*** Opening of MATERIAL SHOWN ***

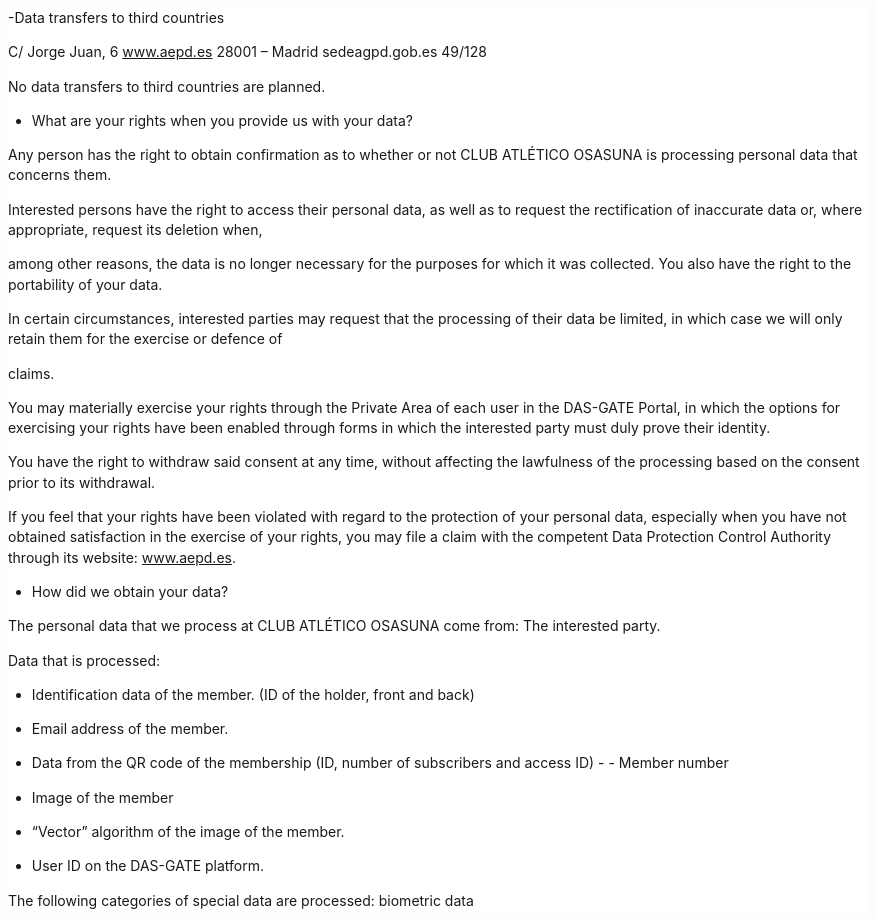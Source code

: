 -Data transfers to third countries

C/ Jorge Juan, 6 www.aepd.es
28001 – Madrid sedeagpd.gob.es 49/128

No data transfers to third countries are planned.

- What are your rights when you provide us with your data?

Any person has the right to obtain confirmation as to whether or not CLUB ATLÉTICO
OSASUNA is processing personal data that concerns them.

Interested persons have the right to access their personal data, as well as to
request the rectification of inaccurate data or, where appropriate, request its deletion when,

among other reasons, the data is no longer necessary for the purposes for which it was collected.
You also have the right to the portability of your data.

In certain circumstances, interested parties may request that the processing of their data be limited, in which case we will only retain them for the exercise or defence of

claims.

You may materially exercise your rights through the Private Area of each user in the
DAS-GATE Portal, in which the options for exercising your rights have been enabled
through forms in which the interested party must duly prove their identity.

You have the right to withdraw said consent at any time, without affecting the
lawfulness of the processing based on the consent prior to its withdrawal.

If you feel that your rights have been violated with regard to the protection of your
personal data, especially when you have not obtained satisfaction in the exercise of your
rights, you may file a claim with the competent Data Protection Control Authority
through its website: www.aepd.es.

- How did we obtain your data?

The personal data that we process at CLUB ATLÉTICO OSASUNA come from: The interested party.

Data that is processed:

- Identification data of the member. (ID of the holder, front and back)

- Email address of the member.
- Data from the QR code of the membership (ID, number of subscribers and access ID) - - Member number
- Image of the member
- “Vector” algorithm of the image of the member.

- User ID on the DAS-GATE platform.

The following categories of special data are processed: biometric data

*** Close of MATERIAL SHOWN ***

§ REQUIRED WORK
Locate and copy each line in the data above that includes the word "personal".

§ THE ANSWER
OSASUNA is processing personal data that concerns them.
Interested persons have the right to access their personal data, as well as to
personal data, especially when you have not obtained satisfaction in the exercise of your
The personal data that we process at CLUB ATLÉTICO OSASUNA come from: The interested party.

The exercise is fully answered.